Восприятие социализма как новой эпохи в жизни европейского человечества было характерно тогда не только для Герцена. Через искушение «новым христианством» прошли многие русские писатели – Н. А. Некрасов, М. Е. Салтыков-Щедрин, Ф. М. Достоевский… Салтыков-Щедрин вспоминал, что в годы юности он «инстинктивно прилепился к Франции Сен-Симона, Кабе, Фурье, Луи Блана и в особенности Жорж Занда. Оттуда лилась на нас вера в человечество, оттуда воссияла нам уверенность, что «золотой век» находится не позади, а впереди нас… Словом сказать, все доброе, все желанное и любвеобильное – все шло оттуда». Достоевский утверждал, что «зарождающийся социализм сравнивался тогда, даже некоторыми из коноводов его, с христианством и принимался лишь за поправку и улучшение последнего сообразно веку и цивилизации. В социализме, вслед за книгой Сен-Симона «Новое христианство», видели «новое откровение», продолжение и развитие основных нравственных заповедей Иисуса Христа.
В письме к Огареву в августе 1833 года Герцен пишет: «Все люди равны», – говорит Христос. «Любите друг друга, помогайте друг другу» – вот необъятное основание, на котором зиждется христианство. Но люди не поняли его. Его первая фаза была мистическая (католицизм)… Вторая фаза – переход от мистицизма к философии (Лютер). Ныне же начинается третья, истинная, человеческая, фаланстерская (может быть, сен-симонизм??)».
Социалисты-утописты видели бедствие современной цивилизации в вопиющем социальном неравенстве, а выход искали на путях нравственного перевоспитания господствующего сословия в духе христианских заповедей. Недостатком исторического христианства они считали пассивное отношение к общественному злу и хотели придать христианскому нравственному учению активный, действенный характер. Усвоение христианских заповедей заставит богатых поделиться с бедными частью своих богатств, восторжествует равенство и братство, и мир вступит в новую фазу социальной гармонии, рай спустится с небес на землю и наступит обетованное Царство Божие не в загробном, потустороннем мире, а на грешной земле. При этом социалисты отрицали всю мистическую сторону религии и не признавали главный догмат христианства – грехопадение человека и помраченность его природы первородным грехом. Они считали, напротив, что человек добр по своей природе, а зло заключается в социальном устройстве общества, искаженном общественным неравенством.

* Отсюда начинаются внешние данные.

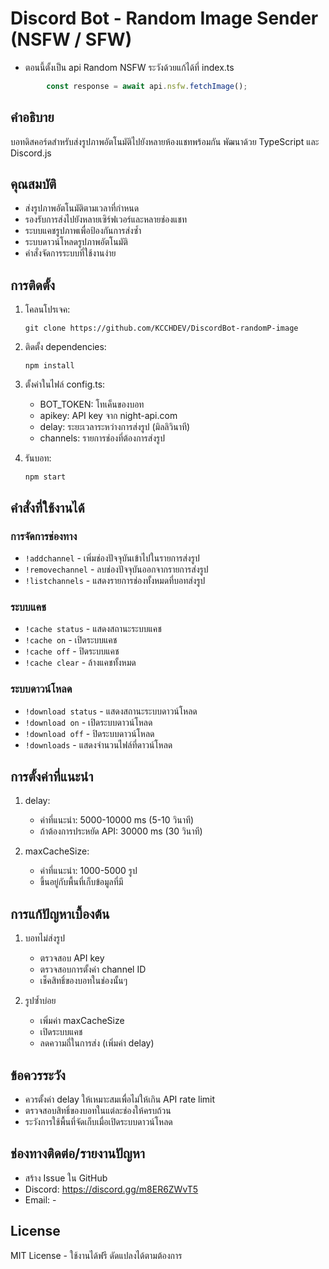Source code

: # Discord Bot - Random Image Sender (NSFW / SFW)
- ตอนนี้ตั้งเป็น api Random NSFW ระวังด้วยแก้ได้ที่ index.ts
```ts
        const response = await api.nsfw.fetchImage();
```
## คำอธิบาย
บอทดิสคอร์ดสำหรับส่งรูปภาพอัตโนมัติไปยังหลายห้องแชทพร้อมกัน พัฒนาด้วย TypeScript และ Discord.js

## คุณสมบัติ
- ส่งรูปภาพอัตโนมัติตามเวลาที่กำหนด
- รองรับการส่งไปยังหลายเซิร์ฟเวอร์และหลายช่องแชท
- ระบบแคชรูปภาพเพื่อป้องกันการส่งซ้ำ
- ระบบดาวน์โหลดรูปภาพอัตโนมัติ
- คำสั่งจัดการระบบที่ใช้งานง่าย

## การติดตั้ง
1. โคลนโปรเจค:
   ```
   git clone https://github.com/KCCHDEV/DiscordBot-randomP-image
   ```

2. ติดตั้ง dependencies:
   ```
   npm install
   ```

3. ตั้งค่าในไฟล์ config.ts:
   - BOT_TOKEN: โทเค็นของบอท
   - apikey: API key จาก night-api.com
   - delay: ระยะเวลาระหว่างการส่งรูป (มิลลิวินาที)
   - channels: รายการช่องที่ต้องการส่งรูป

4. รันบอท:
   ```
   npm start
   ```

## คำสั่งที่ใช้งานได้

### การจัดการช่องทาง
- `!addchannel` - เพิ่มช่องปัจจุบันเข้าไปในรายการส่งรูป
- `!removechannel` - ลบช่องปัจจุบันออกจากรายการส่งรูป
- `!listchannels` - แสดงรายการช่องทั้งหมดที่บอทส่งรูป

### ระบบแคช
- `!cache status` - แสดงสถานะระบบแคช
- `!cache on` - เปิดระบบแคช
- `!cache off` - ปิดระบบแคช
- `!cache clear` - ล้างแคชทั้งหมด

### ระบบดาวน์โหลด
- `!download status` - แสดงสถานะระบบดาวน์โหลด
- `!download on` - เปิดระบบดาวน์โหลด
- `!download off` - ปิดระบบดาวน์โหลด
- `!downloads` - แสดงจำนวนไฟล์ที่ดาวน์โหลด

## การตั้งค่าที่แนะนำ
1. delay: 
   - ค่าที่แนะนำ: 5000-10000 ms (5-10 วินาที)
   - ถ้าต้องการประหยัด API: 30000 ms (30 วินาที)

2. maxCacheSize:
   - ค่าที่แนะนำ: 1000-5000 รูป
   - ขึ้นอยู่กับพื้นที่เก็บข้อมูลที่มี

## การแก้ปัญหาเบื้องต้น
1. บอทไม่ส่งรูป
   - ตรวจสอบ API key
   - ตรวจสอบการตั้งค่า channel ID
   - เช็คสิทธิ์ของบอทในช่องนั้นๆ

2. รูปซ้ำบ่อย
   - เพิ่มค่า maxCacheSize
   - เปิดระบบแคช
   - ลดความถี่ในการส่ง (เพิ่มค่า delay)

## ข้อควรระวัง
- ควรตั้งค่า delay ให้เหมาะสมเพื่อไม่ให้เกิน API rate limit
- ตรวจสอบสิทธิ์ของบอทในแต่ละช่องให้ครบถ้วน
- ระวังการใช้พื้นที่จัดเก็บเมื่อเปิดระบบดาวน์โหลด

## ช่องทางติดต่อ/รายงานปัญหา
- สร้าง Issue ใน GitHub
- Discord: https://discord.gg/m8ER6ZWvT5
- Email: -

## License
MIT License - ใช้งานได้ฟรี ดัดแปลงได้ตามต้องการ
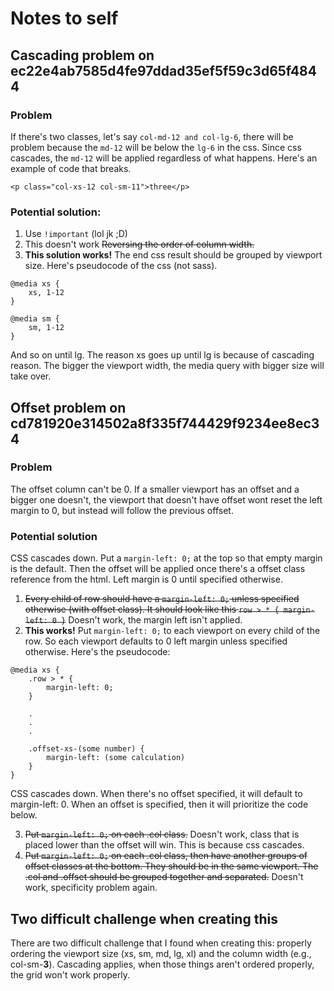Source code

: # Notes to self

## Cascading problem on ec22e4ab7585d4fe97ddad35ef5f59c3d65f4844

### Problem
If there's two classes, let's say `col-md-12 and col-lg-6`, there will be problem because the `md-12` will be below the `lg-6` in the css. Since css cascades, the `md-12` will be applied regardless of what happens. Here's an example of code that breaks.

`<p class="col-xs-12 col-sm-11">three</p>`

### Potential solution:
1. Use `!important` (lol jk ;D)
2. This doesn't work ~~Reversing the order of column width.~~
3. **This solution works!** The end css result should be grouped by viewport size. Here's pseudocode of the css (not sass).
```
@media xs {
    xs, 1-12
}

@media sm {
    sm, 1-12
}

```
And so on until lg. The reason xs goes up until lg is because of cascading reason. The bigger the viewport width, the media query with bigger size will take over.

## Offset problem on cd781920e314502a8f335f744429f9234ee8ec34
### Problem
The offset column can't be 0. If a smaller viewport has an offset and a bigger one doesn't, the viewport that doesn't have offset wont reset the left margin to 0, but instead will follow the previous offset.

### Potential solution
CSS cascades down. Put a `margin-left: 0;` at the top so that empty margin is the default. Then the offset will be applied once there's a offset class reference from the html. Left margin is 0 until specified otherwise.

1. ~~Every child of row should have a `margin-left: 0;` unless specified otherwise (with offset class). It should look like this `row > * { margin-left: 0 }`~~ Doesn't work, the margin left isn't applied.
2. **This works!** Put `margin-left: 0;` to each viewport on every child of the row. So each viewport defaults to 0 left margin unless specified otherwise. Here's the pseudocode:
```
@media xs {
    .row > * {
        margin-left: 0;
    }

    .
    .
    .

    .offset-xs-(some number) {
        margin-left: (some calculation)
    }
}
```

CSS cascades down. When there's no offset specified, it will default to margin-left: 0. When an offset is specified, then it will prioritize the code below.

3. ~~Put `margin-left: 0;` on each .col class.~~ Doesn't work, class that is placed lower than the offset will win. This is because css cascades.
4. ~~Put `margin-left: 0;` on each .col class, then have another groups of offset classes at the bottom. They should be in the same viewport. The .col and .offset should be grouped together and separated.~~ Doesn't work, specificity problem again.

## Two difficult challenge when creating this
There are two difficult challenge that I found when creating this: properly ordering the viewport size (xs, sm, md, lg, xl) and the column width (e.g., col-sm-**3**). Cascading applies, when those things aren't ordered properly, the grid won't work properly.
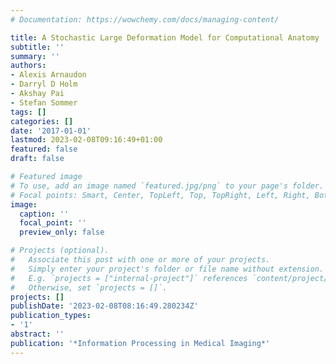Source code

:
 ```yaml
---
# Documentation: https://wowchemy.com/docs/managing-content/

title: A Stochastic Large Deformation Model for Computational Anatomy
subtitle: ''
summary: ''
authors:
- Alexis Arnaudon
- Darryl D Holm
- Akshay Pai
- Stefan Sommer
tags: []
categories: []
date: '2017-01-01'
lastmod: 2023-02-08T09:16:49+01:00
featured: false
draft: false

# Featured image
# To use, add an image named `featured.jpg/png` to your page's folder.
# Focal points: Smart, Center, TopLeft, Top, TopRight, Left, Right, BottomLeft, Bottom, BottomRight.
image:
  caption: ''
  focal_point: ''
  preview_only: false

# Projects (optional).
#   Associate this post with one or more of your projects.
#   Simply enter your project's folder or file name without extension.
#   E.g. `projects = ["internal-project"]` references `content/project/deep-learning/index.md`.
#   Otherwise, set `projects = []`.
projects: []
publishDate: '2023-02-08T08:16:49.280234Z'
publication_types:
- '1'
abstract: ''
publication: '*Information Processing in Medical Imaging*'
---
```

Казалось, что час гибели этого общества близок. Революционные взрывы, периодически потрясающие Европу, воспринимались социалистами как симптомы агонии старого мира, его неминуемого распада, в процессе которого наступит Царство Божие на земле. Современную эпоху Герцен сравнивал с эпохой Древнего Рима времен упадка, когда на смену язычеству античной цивилизации шла цивилизация христианская в лице ее первомучеников. «В наше время, – писал он в своем дневнике, – социализм и коммунизм находятся совершенно в том же положении; они – предтечи нового мира общественного, в них рассеянно существуют частицы будущей великой формулы, но ни в одном опыте нет полного лозунга». Сен-Симон, Фурье и другие ранние социалисты готовят пути к грядущему Мессии. «Без всякого сомнения, – продолжает Герцен, – у сен-симонистов и у фурьеристов высказаны величайшие пророчества будущего, но чего-то недостает. У Фурье убийственная прозаичность, жалкие мелочи и подробности, поставленные на колоссальном основании; счастье, что ученики его задвинули его сочинения своими. У сен-симонистов ученики погубили учителя».

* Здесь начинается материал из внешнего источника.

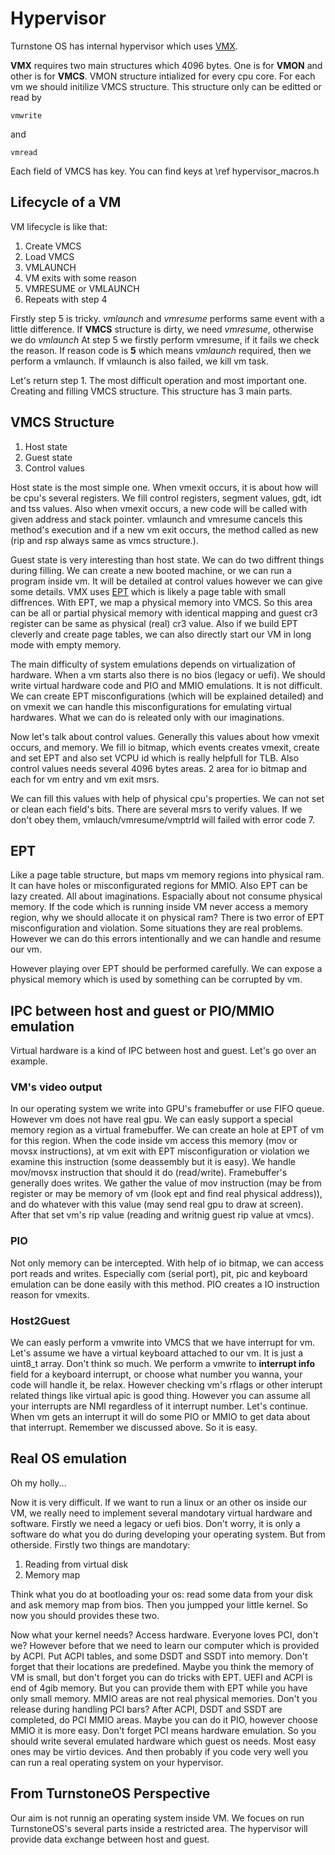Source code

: # Hypervisor

Turnstone OS has internal hypervisor which uses [VMX].

**VMX** requires two main structures which 4096 bytes. One is for **VMON** and other is for **VMCS**. VMON structure intialized for every cpu core. For each vm we should initilize VMCS structure. This structure only can be editted or read by 

```
vmwrite
``` 

and 

```
vmread
```

Each field of VMCS has key. You can find keys at \ref hypervisor_macros.h

## Lifecycle of a VM

VM lifecycle is like that:
1. Create VMCS 
2. Load VMCS 
3. VMLAUNCH 
4. VM exits with some reason 
5. VMRESUME or VMLAUNCH
6. Repeats with step 4

Firstly step 5 is tricky. *vmlaunch* and *vmresume* performs same event with a little difference. If **VMCS** structure is dirty, we need *vmresume*, otherwise we do *vmlaunch* At step 5 we firstly perform vmresume, if it fails we check the reason. If reason code is **5** which means *vmlaunch* required, then we perform a vmlaunch. If vmlaunch is also failed, we kill vm task. 

Let's return step 1. The most difficult operation and most important one. Creating and filling VMCS structure. This structure has 3 main parts.

## VMCS Structure

1. Host state 
2. Guest state 
3. Control values

Host state is the most simple one. When vmexit occurs, it is about how will be cpu's several registers. We fill control registers, segment values, gdt, idt and tss values. Also when vmexit occurs, a new code will be called with given address and stack pointer. vmlaunch and vmresume cancels this method's execution and if a new vm exit occurs, the method called as new (rip and rsp always same as vmcs structure.). 

Guest state is very interesting than host state. We can do two diffrent things during filling. We can create a new booted machine, or we can run a program inside vm. It will be detailed at control values however we can give some details. VMX uses [EPT] which is likely a page table with small diffrences. With EPT, we map a physical memory into VMCS. So this area can be all or partial physical memory with identical mapping and guest cr3 register can be same as physical (real) cr3 value. Also if we build EPT cleverly and create page tables, we can also directly start our VM in long mode with empty memory.

The main difficulty of system emulations depends on virtualization of hardware. When a vm starts also there is no bios (legacy or uefi). We should write virtual hardware code and PIO and MMIO emulations. It is not difficult. We can create EPT misconfigurations (which will be explained detailed) and on vmexit we can handle this misconfigurations for emulating virtual hardwares. What we can do is releated only with our imaginations. 

Now let's talk about control values. Generally this values about how vmexit occurs, and memory. We fill io bitmap, which events creates vmexit, create and set EPT and also set VCPU id which is really helpfull for TLB. Also control values needs several 4096 bytes areas. 2 area for io bitmap and each for vm entry and vm exit msrs.

We can fill this values with help of physical cpu's properties. We can not set or clean each field's bits. There are several msrs to verify values. If we don't obey them, vmlauch/vmresume/vmptrld will failed with error code 7. 

## EPT 

Like a page table structure, but maps vm memory regions into physical ram. It can have holes or misconfigurated regions for MMIO. Also EPT can be lazy created. All about imaginations. Espacially about not consume physical memory. If the code which is running inside VM never access a memory region, why we should allocate it on physical ram? There is two error of EPT misconfiguration and violation. Some situations they are real problems. However we can do this errors intentionally and we can handle and resume our vm. 

However playing over EPT should be performed carefully. We can expose a physical memory which is used by something can be corrupted by vm.

## IPC between host and guest or PIO/MMIO emulation

Virtual hardware is a kind of IPC between host and guest. Let's go over an example.

### VM's video output

In our operating system we write into GPU's framebuffer or use FIFO queue. However vm does not have real gpu. We can easly support a special memory region as a virtual framebuffer. We can create an hole at EPT of vm for this region. When the code inside vm access this memory (mov or movsx instructions), at vm exit with EPT misconfiguration or violation we examine this instruction (some deassembly but it is easy). We handle mov/movsx instruction that should it do (read/write). Framebuffer's generally does writes. We gather the value of mov instruction (may be from register or may be memory of vm (look ept and find real physical address)), and do whatever with this value (may send real gpu to draw at screen). After that set vm's rip value (reading and writnig guest rip value at vmcs).

### PIO

Not only memory can be intercepted. With help of io bitmap, we can access port reads and writes. Especially com (serial port), pit, pic and keyboard emulation can be done easily with this method. PIO creates a IO instruction reason for vmexits.

### Host2Guest

We can easly perform a vmwrite into VMCS that we have interrupt for vm. Let's assume we have a virtual keyboard attached to our vm. It is just a uint8_t array. Don't think so much. We perform a vmwrite to **interrupt info** field for a keyboard interrupt, or choose what number you wanna, your code will handle it, be relax. However checking vm's rflags or other interupt related things like virtual apic is good thing. However you can assume all your interrupts are NMI regardless of it interrupt number. Let's continue. When vm gets an interrupt it will do some PIO or MMIO to get data about that interrupt. Remember we discussed above. So it is easy. 

## Real OS emulation 

Oh my holly...

Now it is very difficult. If we want to run a linux or an other os inside our VM, we really need to implement several mandotary virtual hardware and software. Firstly we need a legacy or uefi bios. Don't worry, it is only a software do what you do during developing your operating system. But from otherside. Firstly two things are mandotary:

1. Reading from virtual disk
2. Memory map 

Think what you do at bootloading your os: read some data from your disk and ask memory map from bios. Then you jumpped your little kernel. So now you should provides these two. 

Now what your kernel needs? Access hardware. Everyone loves PCI, don't we? However before that we need to learn our computer which is provided by ACPI. Put ACPI tables, and some DSDT and SSDT into memory. Don't forget that their locations are predefined. Maybe you think the memory of VM is small, but don't forget you can do tricks with EPT. UEFI and ACPI is end of 4gib memory. But you can provide them with EPT while you have only small memory. MMIO areas are not real physical memories. Don't you release during handling PCI bars? After ACPI, DSDT and SSDT are completed, do PCI MMIO areas. Maybe you can do it PIO, however choose MMIO it is more easy. Don't forget PCI means hardware emulation. So you should write several emulated hardware which guest os needs. Most easy ones may be virtio devices. And then probably if you code very well you can run a real operating system on your hypervisor. 

## From TurnstoneOS Perspective

Our aim is not runnig an operating system inside VM. We focues on run TurnstoneOS's several parts inside a restricted area. The hypervisor will provide data exchange between host and guest.


[VMX]: https://en.wikipedia.org/wiki/X86_virtualization
[EPT]: https://en.wikipedia.org/wiki/Second_Level_Address_Translation#Extended_Page_Tables
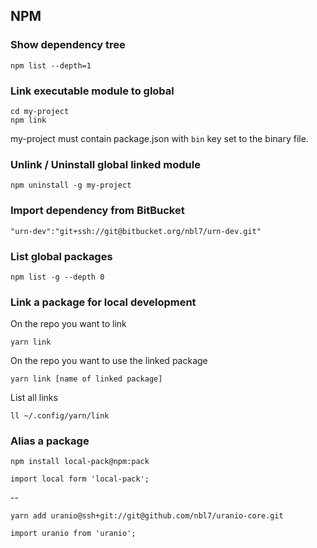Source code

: ## NPM

### Show dependency tree

```
npm list --depth=1
```

### Link executable module to global

```
cd my-project
npm link
```
my-project must contain package.json with `bin` key set to the binary file.

### Unlink / Uninstall global linked module

```
npm uninstall -g my-project
```

### Import dependency from BitBucket

```
"urn-dev":"git+ssh://git@bitbucket.org/nbl7/urn-dev.git"
```

### List global packages

```
npm list -g --depth 0
```

### Link a package for local development

On the repo you want to link
```
yarn link
```

On the repo you want to use the linked package
```
yarn link [name of linked package]
```

List all links
```
ll ~/.config/yarn/link
```

### Alias a package

```
npm install local-pack@npm:pack
```
```
import local form 'local-pack';
```
--

```
yarn add uranio@ssh+git://git@github.com/nbl7/uranio-core.git
```
```
import uranio from 'uranio';
```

Размышляя над тем, как придать «новой религии» действенный характер, Герцен приходит к мысли, что «доселе с народом можно говорить только через Священное Писание, и, надобно заметить, – социальная сторона христианства всего менее развита; Евангелие должно взойти в жизнь, оно должно дать ту индивидуальность, которая готова на братство».

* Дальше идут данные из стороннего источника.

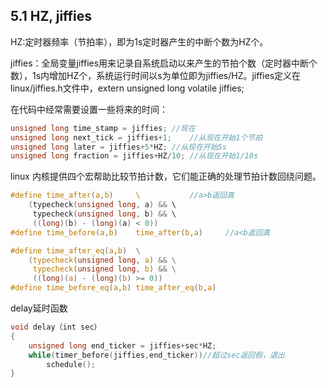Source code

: 
## 5.1 HZ, jiffies

HZ:定时器频率（节拍率），即为1s定时器产生的中断个数为HZ个。

jiffies：全局变量jiffies用来记录自系统启动以来产生的节拍个数（定时器中断个数），1s内增加HZ个，系统运行时间以s为单位即为jiffies/HZ。jiffies定义在linux/jiffies.h文件中，extern unsigned long volatile jiffies;

在代码中经常需要设置一些将来的时间：

```c
unsigned long time_stamp = jiffies;	//现在
unsigned long next_tick = jiffies+1;	//从现在开始1个节拍
unsigned long later = jiffies+5*HZ;	//从现在开始5s
unsigned long fraction = jiffies+HZ/10;	//从现在开始1/10s
```
linux 内核提供四个宏帮助比较节拍计数，它们能正确的处理节拍计数回绕问题。

```c
#define time_after(a,b)		\			//a>b返回真
	(typecheck(unsigned long, a) && \
	 typecheck(unsigned long, b) && \
	 ((long)(b) - (long)(a) < 0))
#define time_before(a,b)	time_after(b,a)		//a<b返回真

#define time_after_eq(a,b)	\
	(typecheck(unsigned long, a) && \
	 typecheck(unsigned long, b) && \
	 ((long)(a) - (long)(b) >= 0))
#define time_before_eq(a,b)	time_after_eq(b,a)
```

delay延时函数

```c
void delay（int sec）
{
	unsigned long end_ticker = jiffies+sec*HZ;
	while(timer_before(jiffies,end_ticker))//超过sec返回假，退出
		schedule();
}
```
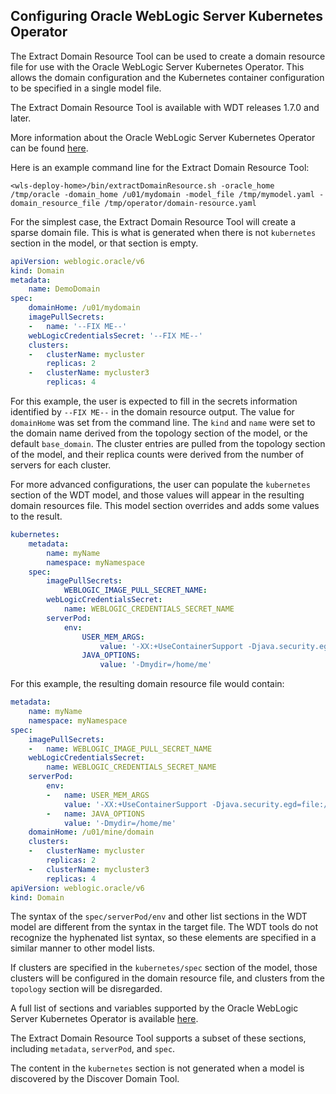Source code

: ## Configuring Oracle WebLogic Server Kubernetes Operator

The Extract Domain Resource Tool can be used to create a domain resource file for use with the Oracle WebLogic Server Kubernetes Operator. This allows the domain configuration and the Kubernetes container configuration to be specified in a single model file.

The Extract Domain Resource Tool is available with WDT releases 1.7.0 and later.

More information about the Oracle WebLogic Server Kubernetes Operator can be found [here](https://github.com/oracle/weblogic-kubernetes-operator).

Here is an example command line for the Extract Domain Resource Tool:
```
<wls-deploy-home>/bin/extractDomainResource.sh -oracle_home /tmp/oracle	-domain_home /u01/mydomain -model_file /tmp/mymodel.yaml -domain_resource_file /tmp/operator/domain-resource.yaml
```

For the simplest case, the Extract Domain Resource Tool will create a sparse domain file. This is what is generated when there is not `kubernetes` section in the model, or that section is empty.
```yaml
apiVersion: weblogic.oracle/v6
kind: Domain
metadata:
    name: DemoDomain
spec:
    domainHome: /u01/mydomain
    imagePullSecrets:
    -   name: '--FIX ME--'
    webLogicCredentialsSecret: '--FIX ME--'
    clusters:
    -   clusterName: mycluster
        replicas: 2
    -   clusterName: mycluster3
        replicas: 4
```

For this example, the user is expected to fill in the secrets information identified by `--FIX ME--` in the domain resource output. The value for `domainHome` was set from the command line. The `kind` and `name` were set to the domain name derived from the topology section of the model, or the default `base_domain`. The cluster entries are pulled from the topology section of the model, and their replica counts were derived from the number of servers for each cluster.

For more advanced configurations, the user can populate the `kubernetes` section of the WDT model, and those values will appear in the resulting domain resources file. This model section overrides and adds some values to the result.
```yaml
kubernetes:
    metadata:
        name: myName
        namespace: myNamespace
    spec:
        imagePullSecrets:
            WEBLOGIC_IMAGE_PULL_SECRET_NAME:
        webLogicCredentialsSecret:
            name: WEBLOGIC_CREDENTIALS_SECRET_NAME
        serverPod:
            env:
                USER_MEM_ARGS:
                    value: '-XX:+UseContainerSupport -Djava.security.egd=file:/dev/./urandom'
                JAVA_OPTIONS:
                    value: '-Dmydir=/home/me'
```

For this example, the resulting domain resource file would contain:
```yaml
metadata:
    name: myName
    namespace: myNamespace
spec:
    imagePullSecrets:
    -   name: WEBLOGIC_IMAGE_PULL_SECRET_NAME
    webLogicCredentialsSecret:
        name: WEBLOGIC_CREDENTIALS_SECRET_NAME
    serverPod:
        env:
        -   name: USER_MEM_ARGS
            value: '-XX:+UseContainerSupport -Djava.security.egd=file:/dev/./urandom'
        -   name: JAVA_OPTIONS
            value: '-Dmydir=/home/me'
    domainHome: /u01/mine/domain
    clusters:
    -   clusterName: mycluster
        replicas: 2
    -   clusterName: mycluster3
        replicas: 4
apiVersion: weblogic.oracle/v6
kind: Domain
```

The syntax of the `spec/serverPod/env` and other list sections in the WDT model are different from the syntax in the target file. The WDT tools do not recognize the hyphenated list syntax, so these elements are specified in a similar manner to other model lists.

If clusters are specified in the `kubernetes/spec` section of the model, those clusters will be configured in the domain resource file, and clusters from the `topology` section will be disregarded.

A full list of sections and variables supported by the Oracle WebLogic Server Kubernetes Operator is available [here](https://github.com/oracle/weblogic-kubernetes-operator/blob/master/docs/domains/Domain.md).

The Extract Domain Resource Tool supports a subset of these sections, including `metadata`, `serverPod`, and `spec`. 

The content in the `kubernetes` section is not generated when a model is discovered by the Discover Domain Tool.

Революция 1830 года во Франции, волнения 1830–1831 годов в Польше с воодушевлением и трепетом принимаются в кругу Герцена и Огарева как признаки приближающегося коренного обновления старого мира. Их неудачи наводят на грустные размышления: «Скептический, не дошедший до формулирования своей мысли ХIХ век не имел ничего готового. Демократия была бессистемная, социализм – едва родившийся. С первых дней революции провидишь, чья победа: робкая, трусливая, корыстолюбивая и переменчивая буржуазия завладеет всем…» Но хочется верить, что эти срывы недолговечны: Европа, в особенности Франция, будет продолжать раз начатое дело социального обновления.
А Россия? В пору ли ей мечтать о мировой миссии, когда вокруг господствует николаевский самовластный режим и крепостное право! Взглянешь вокруг – сердце холодеет от ужаса. «Бедный, бедный русский мужик… Глядя на их жизнь, кажется чем-то чудовищно преступным жить в роскоши…» А разве лучше крестьянского оказывается положение мыслящего, думающего человека в условиях российского беззакония?
В 1833 году Герцен оканчивает университет со степенью кандидата и серебряной медалью, а через год он, Огарев и ряд других лиц их круга попадают в тюрьму. Причина их ареста – нестандартный образ жизни странных молодых людей, нигде не служащих, о чем-то постоянно толкующих, а повод – вечеринка, на которой распевалась песня антиправительственного содержания и был разбит бюст императора. Дознание устанавливает, что песню сочинил знакомый Огарева, а с Огаревым дружен Герцен. И хотя ни тот ни другой на вечеринке не были, косвенных улик относительно их образа мыслей достаточно. Фабрикуется дело о «несостоявшемся, вследствие ареста, заговоре молодых людей, преданных учению сен-симонизма». Огарев попадает в тюрьму первым. Незадолго до своего ареста Герцен встречается с родственницей, Наталией Александровной Захарьиной, девушкой очень религиозной и давно тайно любившей его. Узнав об аресте, о тяжелых условиях содержания, Наталия Александровна советует безропотно переносить испытания по примеру Христа и апостола Павла.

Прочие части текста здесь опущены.